WNBA team owner/Sen. Kelly Loeffler channels her inner Marge Schott: There’s nothing I hate more than cancel culture; but this one time, cancel away.

Maya Moore: Just give her Sportsperson of the Year. Now.

Finally, the coolest benefit of Scrupulosity Rooting is that it makes me so morally superior I’m freed up to take the occasional 20-second timeout and indulge in mindless fixations like: What are the immigration policies of Clippers Nation? Who do you pay rent to if you live at the free throw line? COVID-19 … didn’t the CDC know Willis Reed’s number was retired? NBA postseasons are always hyped as “Win or go home.” Do basketball players have notably bad home lives?

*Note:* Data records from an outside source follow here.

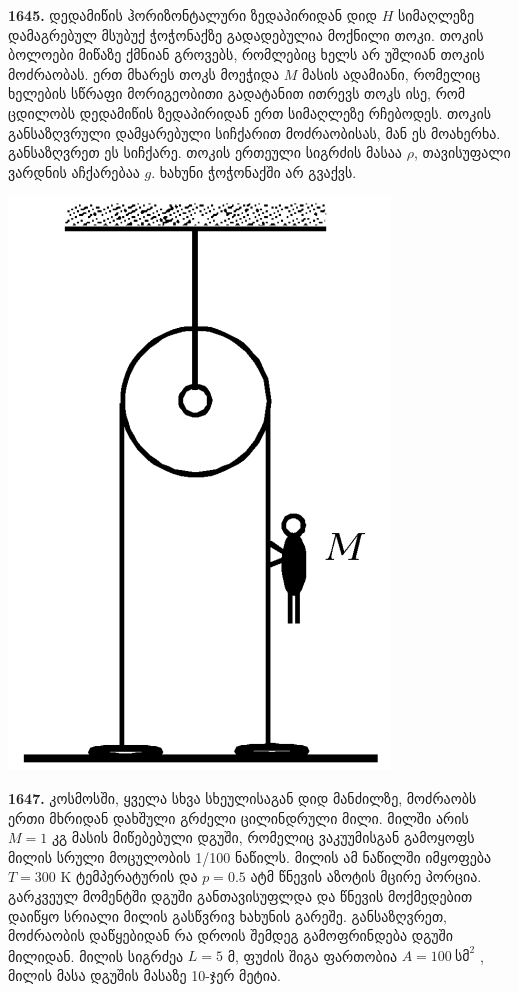 \documentclass[12pt,a4paper,]{report}
\begin{document}
\textbf{1645.} დედამიწის ჰორიზონტალური ზედაპირიდან დიდ $H$ სიმაღლეზე დამაგრებულ მსუბუქ ჭოჭონაქზე გადადებულია მოქნილი თოკი. თოკის ბოლოები მიწაზე ქმნიან გროვებს, რომლებიც ხელს არ უშლიან თოკის მოძრაობას. ერთ მხარეს თოკს მოეჭიდა $M$ მასის ადამიანი, რომელიც ხელების სწრაფი მორიგეობითი გადატანით ითრევს თოკს ისე, რომ ცდილობს დედამიწის ზედაპირიდან ერთ სიმაღლეზე რჩებოდეს. თოკის განსაზღვრული დამყარებული სიჩქარით მოძრაობისას, მან ეს მოახერხა. განსაზღვრეთ ეს სიჩქარე. თოკის ერთეული სიგრძის მასაა $\rho$, თავისუფალი ვარდნის აჩქარებაა $g$. ხახუნი ჭოჭონაქში არ გვაქვს.
	\begin{center}
		\includegraphics[scale=0.2]{images/1645}
	\end{center}

\textbf{1647.} კოსმოსში, ყველა სხვა სხეულისაგან დიდ მანძილზე, მოძრაობს ერთი მხრიდან დახშული გრძელი ცილინდრული მილი. მილში არის $M=1$ კგ მასის მიწებებული დგუში, რომელიც ვაკუუმისგან გამოყოფს მილის სრული მოცულობის 1/100 ნაწილს. მილის ამ ნაწილში იმყოფება $T=300$ K ტემპერატურის და $p=0.5$ ატმ წნევის აზოტის მცირე პორცია. გარკვეულ მომენტში დგუში განთავისუფლდა და წნევის მოქმედებით დაიწყო სრიალი მილის გასწვრივ ხახუნის გარეშე. განსაზღვრეთ, მოძრაობის დაწყებიდან რა დროის შემდეგ გამოფრინდება დგუში მილიდან. მილის სიგრძეა $L=5$ მ, ფუძის შიგა ფართობია $A=100\ \text{სმ}^2$ , მილის მასა დგუშის მასაზე 10-ჯერ მეტია.
\end{document}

OK, done. Now I can go back to cheering on Cameron Champ.

See? Scrupulosity Rooting is win-win.

Writer and producer Peter Mehlman.
(Brian van der Brug / Los Angeles Times)

Oh, wait. I promised to address those who loathe the real world’s incursion into sports. Sadly, our cultural divide seems unbridgeable. But if you can ignore the strife around us and find escape in America’s jock-ocracy safe space, well, lucky you. To mangle the words of Bob Dylan, “The game times they are a-changin’.”

Peter Mehlman, best known as a writer on Seinfeld, recently published his second novel, “#MeAsWell.”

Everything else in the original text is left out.